One solution has been to invest via Exchange-Traded Funds (ETFs) or managed funds, but Hong Kong-listed red chips often dominate these. The behaviour of these stocks is often quite different from that of their mainland-listed counterparts.

Consider investing in companies outside China that already conduct business within the country. This third-party investment method often includes Australian companies directly linked to the Chinese economy. Iron ore producers like Fortescue Metals are a popular investment target. Their share registrar includes many Singapore investment entities and citizens attracted by the stable political and regulatory environment. 

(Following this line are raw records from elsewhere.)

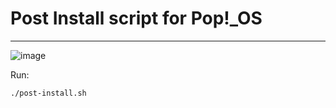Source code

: # Post Install script for Pop!_OS
***
![image](https://user-images.githubusercontent.com/70844369/195471666-c7a930d4-19ac-4605-80e3-4bd3120c39c3.png)

Run:

`./post-install.sh`

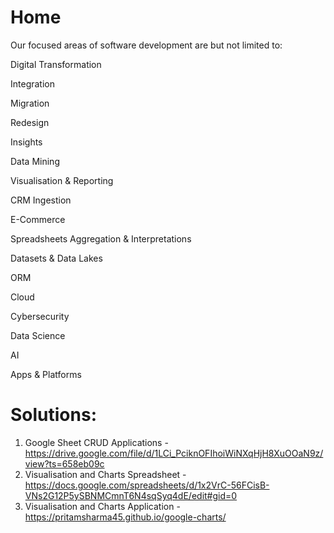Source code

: # Home

Our focused areas of software development are but not limited to:

Digital Transformation 

Integration

Migration 

Redesign

Insights

Data Mining

Visualisation & Reporting

CRM Ingestion

E-Commerce

Spreadsheets Aggregation & Interpretations 

Datasets & Data Lakes

ORM

Cloud

Cybersecurity

Data Science

AI

Apps & Platforms

# Solutions:

1. Google Sheet CRUD Applications - https://drive.google.com/file/d/1LCi_PciknOFIhoiWiNXqHjH8XuOOaN9z/view?ts=658eb09c
2. Visualisation and Charts Spreadsheet - https://docs.google.com/spreadsheets/d/1x2VrC-56FCisB-VNs2G12P5ySBNMCmnT6N4sqSyq4dE/edit#gid=0
3. Visualisation and Charts Application - https://pritamsharma45.github.io/google-charts/

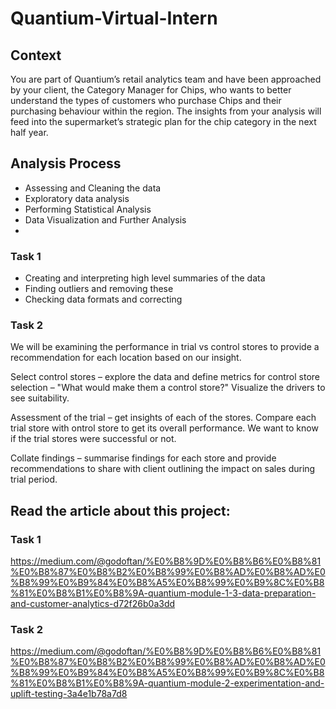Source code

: # Quantium-Virtual-Intern
## Context
You are part of Quantium’s retail analytics team and have been approached by your client, the Category Manager for Chips, who wants to better understand the types of customers who purchase Chips and their purchasing behaviour within the region.
The insights from your analysis will feed into the supermarket’s strategic plan for the chip category in the next half year.
## Analysis Process
- Assessing and Cleaning the data
- Exploratory data analysis
- Performing Statistical Analysis
- Data Visualization and Further Analysis
- 
### Task 1
- Creating and interpreting high level summaries of the data
- Finding outliers and removing these
- Checking data formats and correcting
### Task 2
We will be examining the performance in trial vs control stores to provide a recommendation for each location based on our insight.

Select control stores – explore the data and define metrics for control store selection – "What would make them a control store?" Visualize the drivers to see suitability.

Assessment of the trial – get insights of each of the stores. Compare each trial store with ontrol store to get its overall performance. We want to know if the trial stores were successful or not.

Collate findings – summarise findings for each store and provide recommendations to share with client outlining the impact on sales during trial period.

## Read the article about this project:
### Task 1
https://medium.com/@godoftan/%E0%B8%9D%E0%B8%B6%E0%B8%81%E0%B8%87%E0%B8%B2%E0%B8%99%E0%B8%AD%E0%B8%AD%E0%B8%99%E0%B9%84%E0%B8%A5%E0%B8%99%E0%B9%8C%E0%B8%81%E0%B8%B1%E0%B8%9A-quantium-module-1-3-data-preparation-and-customer-analytics-d72f26b0a3dd
### Task 2
https://medium.com/@godoftan/%E0%B8%9D%E0%B8%B6%E0%B8%81%E0%B8%87%E0%B8%B2%E0%B8%99%E0%B8%AD%E0%B8%AD%E0%B8%99%E0%B9%84%E0%B8%A5%E0%B8%99%E0%B9%8C%E0%B8%81%E0%B8%B1%E0%B8%9A-quantium-module-2-experimentation-and-uplift-testing-3a4e1b78a7d8
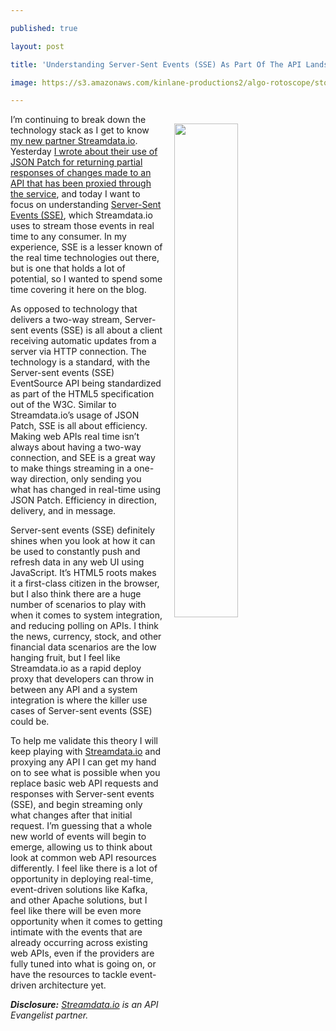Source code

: ---
published: true
layout: post
title: 'Understanding Server-Sent Events (SSE) As Part Of The API Landscape'
image: https://s3.amazonaws.com/kinlane-productions2/algo-rotoscope/stories/server-racks-clouds_clean_view.jpg
---

<p><img src="https://s3.amazonaws.com/kinlane-productions2/algo-rotoscope/stories/server-racks-clouds_clean_view.jpg" align="right" width="45%" style="padding: 15px;" />
<p>I’m continuing to break down the technology stack as I get to know <a href="http://streamdata.io">my new partner Streamdata.io</a>. Yesterday <a href="http://apievangelist.com/2017/12/19/javascript-object-notation-json-patch/">I wrote about their use of JSON Patch for returning partial responses of changes made to an API that has been proxied through the service</a>, and today I want to focus on understanding <a href="https://en.wikipedia.org/wiki/Server-sent_events">Server-Sent Events (SSE)</a>, which Streamdata.io uses to stream those events in real time to any consumer. In my experience, SSE is a lesser known of the real time technologies out there, but is one that holds a lot of potential, so I wanted to spend some time covering it here on the blog.

<p>As opposed to technology that delivers a two-way stream, Server-sent events (SSE) is all about a client receiving automatic updates from a server via HTTP connection. The technology is a standard, with the Server-sent events (SSE) EventSource API being standardized as part of the HTML5 specification out of the W3C. Similar to Streamdata.io’s usage of JSON Patch, SSE is all about efficiency. Making web APIs real time isn’t always about having a two-way connection, and SEE is a great way to make things streaming in a one-way direction, only sending you what has changed in real-time using JSON Patch. Efficiency in direction, delivery, and in message.

<p>Server-sent events (SSE) definitely shines when you look at how it can be used to constantly push and refresh data in any web UI using JavaScript. It’s HTML5 roots makes it a first-class citizen in the browser, but I also think there are a huge number of scenarios to play with when it comes to system integration, and reducing polling on APIs. I think the news, currency, stock, and other financial data scenarios are the low hanging fruit, but I feel like Streamdata.io as a rapid deploy proxy that developers can throw in between any API and a system integration is where the killer use cases of Server-sent events (SSE) could be.

<p>To help me validate this theory I will keep playing with <a href="http://streamdata.io">Streamdata.io</a> and proxying any API I can get my hand on to see what is possible when you replace basic web API requests and responses with Server-sent events (SSE), and begin streaming only what changes after that initial request. I’m guessing that a whole new world of events will begin to emerge, allowing us to think about look at common web API resources differently. I feel like there is a lot of opportunity in deploying real-time, event-driven solutions like Kafka, and other Apache solutions, but I feel like there will be even more opportunity when it comes to getting intimate with the events that are already occurring across existing web APIs, even if the providers are fully tuned into what is going on, or have the resources to tackle event-driven architecture yet.

<p><em><strong>Disclosure:</strong> <a href="http://streamdata.io">Streamdata.io</a> is an API Evangelist partner.</em>



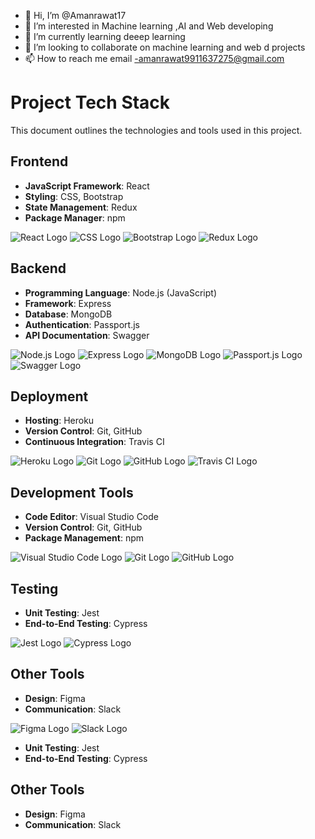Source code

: - 👋 Hi, I’m @Amanrawat17
- 👀 I’m interested in Machine learning ,AI and Web developing
- 🌱 I’m currently learning  deeep learning
- 💞️ I’m looking to collaborate on  machine learning and web d projects
- 📫 How to reach me email -amanrawat9911637275@gmail.com

<!---
Amanrawat17/Amanrawat17 is a ✨ special ✨ repository because its `README.md` (this file) appears on your GitHub profile.
You can click the Preview link to take a look at your changes.
--->
# Project Tech Stack

This document outlines the technologies and tools used in this project.

## Frontend

- **JavaScript Framework**: React
- **Styling**: CSS, Bootstrap
- **State Management**: Redux
- **Package Manager**: npm

![React Logo](https://example.com/react-logo.png)
![CSS Logo](https://example.com/css-logo.png)
![Bootstrap Logo](https://example.com/bootstrap-logo.png)
![Redux Logo](https://example.com/redux-logo.png)

## Backend

- **Programming Language**: Node.js (JavaScript)
- **Framework**: Express
- **Database**: MongoDB
- **Authentication**: Passport.js
- **API Documentation**: Swagger

![Node.js Logo](https://example.com/nodejs-logo.png)
![Express Logo](https://example.com/express-logo.png)
![MongoDB Logo](https://example.com/mongodb-logo.png)
![Passport.js Logo](https://example.com/passport-logo.png)
![Swagger Logo](https://example.com/swagger-logo.png)

## Deployment

- **Hosting**: Heroku
- **Version Control**: Git, GitHub
- **Continuous Integration**: Travis CI

![Heroku Logo](https://example.com/heroku-logo.png)
![Git Logo](https://example.com/git-logo.png)
![GitHub Logo](https://example.com/github-logo.png)
![Travis CI Logo](https://example.com/travisci-logo.png)

## Development Tools

- **Code Editor**: Visual Studio Code
- **Version Control**: Git, GitHub
- **Package Management**: npm

![Visual Studio Code Logo](https://example.com/vscode-logo.png)
![Git Logo](https://example.com/git-logo.png)
![GitHub Logo](https://example.com/github-logo.png)

## Testing

- **Unit Testing**: Jest
- **End-to-End Testing**: Cypress

![Jest Logo](https://example.com/jest-logo.png)
![Cypress Logo](https://example.com/cypress-logo.png)

## Other Tools

- **Design**: Figma
- **Communication**: Slack

![Figma Logo](https://example.com/figma-logo.png)
![Slack Logo](https://example.com/slack-logo.png)




- **Unit Testing**: Jest
- **End-to-End Testing**: Cypress

## Other Tools

- **Design**: Figma
- **Communication**: Slack

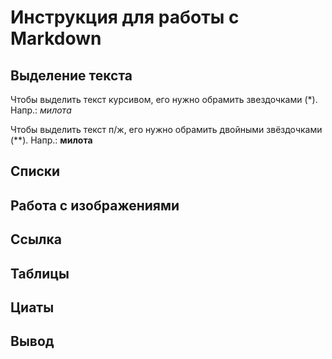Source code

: # Инструкция для работы с Markdown

## Выделение текста

Чтобы выделить текст курсивом, его нужно обрамить звездочками (*). Напр.: *милота*

Чтобы выделить текст п/ж, его нужно обрамить двойными звёздочками (**). Напр.: **милота**



## Списки

## Работа с изображениями

## Ссылка

## Таблицы

## Циаты

## Вывод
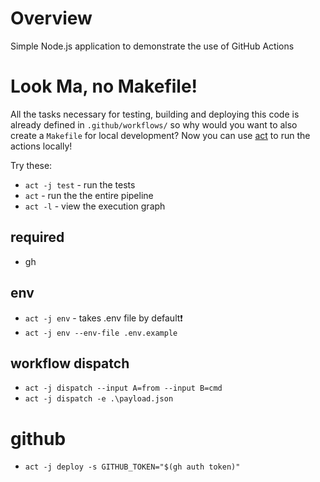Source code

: # Overview

Simple Node.js application to demonstrate the use of GitHub Actions

# Look Ma, no Makefile!

All the tasks necessary for testing, building and deploying this code is already
defined in `.github/workflows/` so why would you want to also create a
`Makefile` for local development? Now you can use
[act](https://github.com/nektos/act) to run the actions locally!

Try these:

- `act -j test` - run the tests
- `act` - run the the entire pipeline
- `act -l` - view the execution graph

## required

- gh

## env

- `act -j env` - takes .env file by default❗
- `act -j env --env-file .env.example`

## workflow dispatch

- `act -j dispatch --input A=from --input B=cmd`
- `act -j dispatch -e .\payload.json`

# github

- `act -j deploy -s GITHUB_TOKEN="$(gh auth token)"`
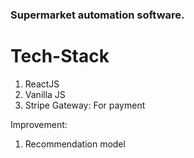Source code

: ### Supermarket automation software.

# Tech-Stack
1. ReactJS
2. Vanilla JS
3. Stripe Gateway: For payment

Improvement:
1. Recommendation model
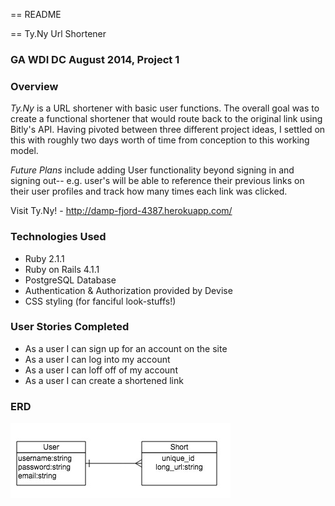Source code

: == README

== Ty.Ny Url Shortener

### GA WDI DC August 2014, Project 1

### Overview

*Ty.Ny* is a URL shortener with basic user functions. The overall goal was to create a functional shortener that would route back to the original link using Bitly's API. Having pivoted between three different project ideas, I settled on this with roughly two days worth of time from conception to this working model.

*Future Plans* include adding User functionality beyond signing in and signing out-- e.g. user's will be able to reference their previous links on their user profiles and track how many times each link was clicked. 

Visit Ty.Ny! - http://damp-fjord-4387.herokuapp.com/

### Technologies Used

* Ruby 2.1.1
* Ruby on Rails 4.1.1
* PostgreSQL Database
* Authentication & Authorization provided by Devise
* CSS styling (for fanciful look-stuffs!)

### User Stories Completed

* As a user I can sign up for an account on the site
* As a user I can log into my account
* As a user I can loff off of my account
* As a user I can create a shortened link


### ERD

![](Ty.Ny.jpg)

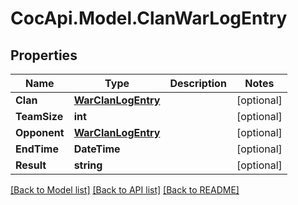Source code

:# CocApi.Model.ClanWarLogEntry
## Properties

Name | Type | Description | Notes
------------ | ------------- | ------------- | -------------
**Clan** | [**WarClanLogEntry**](WarClanLogEntry.md) |  | [optional] 
**TeamSize** | **int** |  | [optional] 
**Opponent** | [**WarClanLogEntry**](WarClanLogEntry.md) |  | [optional] 
**EndTime** | **DateTime** |  | [optional] 
**Result** | **string** |  | [optional] 

[[Back to Model list]](../README.md#documentation-for-models) [[Back to API list]](../README.md#documentation-for-api-endpoints) [[Back to README]](../README.md)

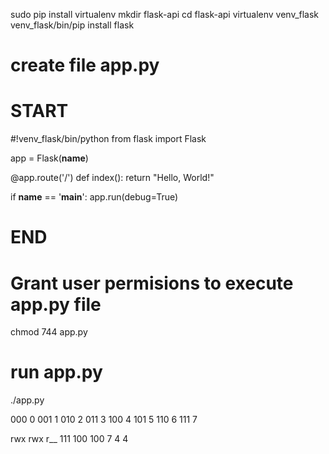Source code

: sudo pip install virtualenv
mkdir flask-api
cd flask-api
virtualenv venv_flask
venv_flask/bin/pip install flask

# create file app.py
# START
#!venv_flask/bin/python
from flask import Flask

app = Flask(__name__)

@app.route('/')
def index():
    return "Hello, World!"

if __name__ == '__main__':
    app.run(debug=True)
# END

# Grant user permisions to execute app.py file
chmod 744 app.py

# run app.py
./app.py

000 0
001 1
010 2
011 3
100 4
101 5
110 6
111 7

rwx rwx r__
111 100 100
7   4   4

Astute Singaporean investors have built positions in several emerging Australian companies dealing with rare metals, including Arafura Resources, Lynas, Arcadium Lithium and Northern Minerals. This has delivered ground-floor exposure to an expanding industry with strong links to Chinese investment capital and the Chinese markets for their offtake.

The Australian Treasurer, Jim Chalmers, recently announced significant changes to the Foreign Investment Review Board (FIRB) processes in assessing foreign investment. It is supposed to be country-neutral, but it cannot be hidden that it is primarily directed at Chinese investment in Australia.

This significantly impacts current rare earth projects and their planned expansions, as highlighted at a recent mining summit in Western Australia. Singaporean investors who have relied on these companies to capitalise on the rare earth boom for electric vehicles and to benefit from China’s increasing demand should take note of the concerns raised.

See also: Singapore lawyers drawn to China as international peers retreat

Conference attendees were told the industry could not see a future where Australia and China do not co-invest together. “You’ve just got to understand there is a coexistence that needs to occur,’’ Arcadium Lithium chairman Peter Coleman said.

The FIRB changes not only impact capital raisings and offtake agreements. They also impact the company’s management and operations. Singapore-registered Yuxiao Fund has been pushing for boardroom changes at Northern Minerals and the FIRB is probing the company.

Northern Minerals is developing the strategically important heavy rare earth Browns Range project in northeastern Western Australia. Yuxiao signed a cooperation agreement with China Northern and Shanghai-listed Shenghe Resources.

See also: China property crash is battering a niche pocket of ESG finance

Those who have invested in Australian rare earth companies may need to re-evaluate their exposure in light of these challenges. 

If global trade tensions with China worsen, Australia will face the second-largest national income drop worldwide, warned the Organisation for Economic Co-operation and Development. This would impact investments beyond China-related operations in Australia.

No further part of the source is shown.